Development of Novel Reagents for Generating Islets β-Cells and Enhancing their Function Based on Clustered Nanoformulation of Neuroligin-2 Mimetics

Β-cell membrane and presynaptic zones of neurons have sites of similar protein complexes mediating secretion of bioactive molecules. Synaptic proteins that mediate interactions between neurons and guide the formation and functional maturation of synapses have been recently identified. These synapse-inducing proteins include neuroligins and their binding partners: neurexins. It was found that insulin secretion and the proliferation rate of β-cells increased when β-cells were co-cultured with cells overexpressing neuroligins.

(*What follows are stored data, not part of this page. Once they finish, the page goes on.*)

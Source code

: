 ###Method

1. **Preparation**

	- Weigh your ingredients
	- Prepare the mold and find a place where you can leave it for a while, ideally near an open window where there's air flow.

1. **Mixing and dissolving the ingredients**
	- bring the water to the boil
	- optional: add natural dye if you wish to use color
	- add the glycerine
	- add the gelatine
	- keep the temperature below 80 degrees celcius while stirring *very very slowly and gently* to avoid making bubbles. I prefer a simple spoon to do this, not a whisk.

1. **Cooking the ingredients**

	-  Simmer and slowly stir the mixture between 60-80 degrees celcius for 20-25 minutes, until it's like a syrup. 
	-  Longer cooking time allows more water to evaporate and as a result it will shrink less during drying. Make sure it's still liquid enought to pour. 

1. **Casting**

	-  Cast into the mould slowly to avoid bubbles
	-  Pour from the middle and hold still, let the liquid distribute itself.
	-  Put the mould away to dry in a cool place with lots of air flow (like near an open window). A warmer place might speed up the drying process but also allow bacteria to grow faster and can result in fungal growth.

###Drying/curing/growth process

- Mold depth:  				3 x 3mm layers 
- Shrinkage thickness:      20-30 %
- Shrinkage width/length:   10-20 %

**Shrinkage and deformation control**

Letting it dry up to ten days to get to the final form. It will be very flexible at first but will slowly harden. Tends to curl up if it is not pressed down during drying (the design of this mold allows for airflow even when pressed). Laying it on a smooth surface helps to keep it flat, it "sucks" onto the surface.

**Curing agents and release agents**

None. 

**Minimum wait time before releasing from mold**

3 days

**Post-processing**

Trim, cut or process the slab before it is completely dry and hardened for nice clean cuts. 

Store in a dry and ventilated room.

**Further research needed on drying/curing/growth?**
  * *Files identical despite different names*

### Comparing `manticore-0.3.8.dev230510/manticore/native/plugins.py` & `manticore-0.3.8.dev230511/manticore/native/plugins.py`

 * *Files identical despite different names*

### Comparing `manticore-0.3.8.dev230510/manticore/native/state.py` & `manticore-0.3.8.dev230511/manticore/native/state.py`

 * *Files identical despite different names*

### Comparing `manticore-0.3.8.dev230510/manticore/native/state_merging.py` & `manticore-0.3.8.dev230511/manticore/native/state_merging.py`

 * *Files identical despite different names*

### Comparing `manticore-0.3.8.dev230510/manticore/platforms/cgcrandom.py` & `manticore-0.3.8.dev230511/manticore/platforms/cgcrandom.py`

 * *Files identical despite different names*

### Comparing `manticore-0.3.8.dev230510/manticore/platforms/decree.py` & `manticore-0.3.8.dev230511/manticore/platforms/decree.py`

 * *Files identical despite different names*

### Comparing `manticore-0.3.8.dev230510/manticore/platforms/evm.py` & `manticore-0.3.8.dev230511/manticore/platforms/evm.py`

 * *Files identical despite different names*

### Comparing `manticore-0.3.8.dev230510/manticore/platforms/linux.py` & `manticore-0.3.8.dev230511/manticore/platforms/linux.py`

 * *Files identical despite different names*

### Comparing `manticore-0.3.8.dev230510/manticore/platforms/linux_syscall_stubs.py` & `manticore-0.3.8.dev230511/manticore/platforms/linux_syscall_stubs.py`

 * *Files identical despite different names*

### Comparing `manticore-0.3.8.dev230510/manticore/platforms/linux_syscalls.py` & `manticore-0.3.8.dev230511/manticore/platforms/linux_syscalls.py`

We propose that neuroligin-derived molecules arranged in clusters can enhance β-cell functions by increasing insulin secretion, functional maturity and protecting in stress conditions. Several peptides were derived from crystal structures of different neuroligins and neurexins using molecular modeling method. Based on these results, we designed and fabricated poly(amidoamine) dendrimer decorated by the peptide. The compound increased insulin secretion, induced the formation of islets-like cellular structures, proliferation rate and protected β-cell line against oxidative and ER stresses. Identical effect on the insulin secretion was also obtained in isolated mice islets. Moreover, diabetic mice treated by our compound significantly reduced blood glucose level in comparison to untreated mice.

In summary, we report about the development of a new class of potential antidiabetic compounds. Such systems might support β-cell differentiation and viability in vitro, which will increase survival of further β-cell transplants in vivo. Such approach of using the neuron secretion machinery presented in β-cells as a target for antidiabetic drug design was never reported before.